The Two Towers is certainly not a movie that could be made today. It’s not the violence – there are many movies that are more violent that have been made. It’s simple: the subject matter is far too controversial. Groups of good men fighting against evil, standing fast, holding the line. Tolkien warned against using his stories as allegory for the modern world, but it’s difficult not to see parallels.
The Mrs. wasn’t there to watch the movies, but she had seen them before. When I mentioned they were good in a way that today’s movies aren’t, she said, “Good guys are good guys because of what they do, not the color of their skin, their gender identity, or who they choose to sleep with. They are good guys because of their actions, not the boxes they check.”
The Mrs. and I had discussed Friday’s post (How One Texas Court Case Defines The Future For A Seven Year Old . . . and The United States), and she had picked one line that I had discussed prior to writing it, “11 out of 12 jurors in the Lone Star state voted that a seven year old boy should be allowed to become a girl, is a sign not that society is collapsing, it’s a sign that society has collapsed.”
“That was the part I was wanting to hear about,” The Mrs. said. “Why has society collapsed? Why did the jury vote that way? Were they afraid? Or, worse yet, did they actually believe that was an appropriate way to treat a seven-year-old boy?”
Collapse Cat is never wrong. If only I would have sold that Sears® stock like he told me to . . .
I think it’s both. In my county, Trump received nearly 90% of the vote. But I noticed something strange – there were few signs supporting him in front lawns. I had nine signs, as I recall. Why nine? Because I didn’t have ten. Even in a deeply Right part of the country, there is some hesitation to show that allegiance in public. Showing Leftist views? Not a problem, even here in Modern Mayberry – in pride day everything is as rainbow as Lucky Charms®.
I think people are afraid to push back against a society where the media does everything it can to make people on the Right think they are alone, that they are a small number, weak, divided. That’s not by accident. Again, 90% of the county voted for Trump, but I saw only a few dozen Trump signs. I did see one Obama/Biden sign even though they weren’t running, but I think those people just wanted to advertise they were gun free because they wanted Allstate® to buy them a new couch.
Sort of like this. H/T Kenny
The deeper rot is the change in public opinion. How many jurors really felt that it was a good idea to let a seven-year-old make choices like that? I cannot think of a fact that would make me agree to that disposition. We live in a country where, too often, parents leave teaching to the schools, especially on the crucial issue of values.
Today we are taught in our schools and in popular culture to value everything and everyone.

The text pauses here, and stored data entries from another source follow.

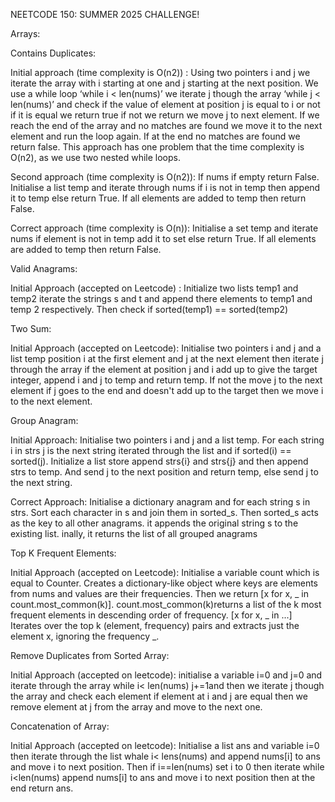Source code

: NEETCODE 150: SUMMER 2025 CHALLENGE!


Arrays:

Contains Duplicates:

  Initial approach (time complexity is O(n2)) : Using  two pointers i and j we iterate the array with i starting at one and j starting at      the next position. We use a while loop ‘while i < len(nums)’  we iterate j though the array ‘while j < len(nums)’ and check if the value     of element at position j is equal to i or not if it is equal we return true if not we return we move j to next element. If we reach the      end of the array and no matches are found we move it to the next element and run the loop again. If at the end no matches are found we       return   false. This approach has one problem that the time complexity is O(n2), as we use two nested while loops.

  Second approach (time complexity is O(n2)): If nums if empty return False. Initialise a list temp and iterate through nums if i is not in    temp then append it to temp else return True. If all elements are added to temp then return False.

  Correct approach (time complexity is O(n)): Initialise a set temp and iterate nums if element is not in temp add it to set else return       True. If all elements are added to temp then return False.

Valid Anagrams:

  Initial Approach (accepted on Leetcode) : Initialize two lists temp1 and temp2 iterate the strings s and t and append there elements to      temp1 and temp 2 respectively. Then check if sorted(temp1) == sorted(temp2)

Two Sum: 

  Initial Approach (accepted on Leetcode): Initialise two pointers i and j and a list temp position i at the first element and j at the next element then iterate j through the array if the element at position j and i add up to give the target integer, append i and j to temp and return temp. If not the move j to the next element if j goes to the end and doesn't add up to the target then we move i to the next element.

Group Anagram:


  Initial Approach: Initialise two pointers i and j and a list temp. For each string i in strs j is the next string iterated through the list and if sorted(i) == sorted(j). Initialize a list store append strs{i} and strs{j} and then append strs to temp. And send j to the next position and return temp, else send j to the next string. 


  Correct Approach: Initialise a dictionary anagram and for each string s in strs. Sort each character in s and join them in sorted_s. Then sorted_s acts as the key to all other anagrams. it appends the original string s to the existing list. inally, it returns the list of all grouped anagrams


Top K Frequent Elements:


  Initial Approach (accepted on Leetcode): Initialise a variable count which is equal to Counter. Creates a dictionary-like object where keys are elements from nums and values are their frequencies. Then we return [x for x, _ in count.most_common(k)]. count.most_common(k)returns a list of the k most frequent elements in descending order of frequency. [x for x, _ in ...] Iterates over the top k (element, frequency) pairs and extracts just the element x, ignoring the frequency _.

Remove Duplicates from Sorted Array:


  Initial Approach (accepted on leetcode): initialise a variable i=0 and j=0 and iterate through the array while i< len(nums) j+=1and then we iterate j though the array and check each element if element at i and j are equal then we remove element at j from the array and move to the next one.

Concatenation of Array:


  Initial Approach (accepted on leetcode): Initialise a list ans and variable i=0 then iterate through the list whale i< lens(nums) and append nums[i] to ans and move i to next position. Then if i==len(nums) set i to 0 then iterate while i<len(nums) append nums[i] to ans and move i to next position then at the end return ans.








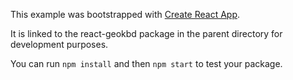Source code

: This example was bootstrapped with [Create React App](https://github.com/facebook/create-react-app).

It is linked to the react-geokbd package in the parent directory for development purposes.

You can run `npm install` and then `npm start` to test your package.
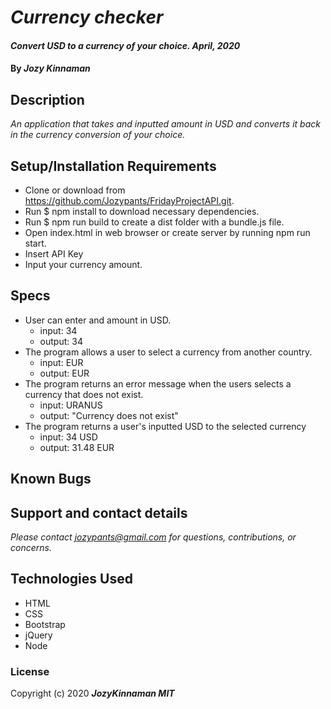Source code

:# _Currency checker_

#### _Convert USD to a currency of your choice. April, 2020_

#### By _**Jozy Kinnaman**_

## Description

_An application that takes and inputted amount in USD and converts it back in the currency conversion of your choice._

## Setup/Installation Requirements

* Clone or download from https://github.com/Jozypants/FridayProjectAPI.git.
* Run $ npm install to download necessary dependencies. 
* Run $ npm run build to create a dist folder with a bundle.js file.
* Open index.html in web browser or create server by running npm run start.
* Insert API Key
* Input your currency amount.


## Specs ##
* User can enter and amount in USD.
  - input: 34
  - output: 34
* The program allows a user to select a currency from another country.
  - input: EUR
  - output: EUR
* The program returns an error message when the users selects a currency that does not exist.
  - input: URANUS
  - output: "Currency does not exist"
* The program returns a user's inputted USD to the selected currency 
  - input: 34 USD
  - output: 31.48 EUR



## Known Bugs



## Support and contact details

_Please contact jozypants@gmail.com for questions, contributions, or concerns._

## Technologies Used

* HTML
* CSS
* Bootstrap
* jQuery
* Node

### License

Copyright (c) 2020 **_JozyKinnaman MIT_**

There are no bad guys, just misunderstood people. 9/11 wasn’t the fault of the people who brought the towers down, it was the fault of the United States.
That’s clearly wrong. There are bad guys. There is evil in this world.
And there is good. I’ve seen it in the eyes of my children this weekend, when they roasted me in the basement. Perhaps that really is the answer – have children, raise them well, and watch as your children come back to see you.
And make fun of you. But that’s okay. I loved every second of it.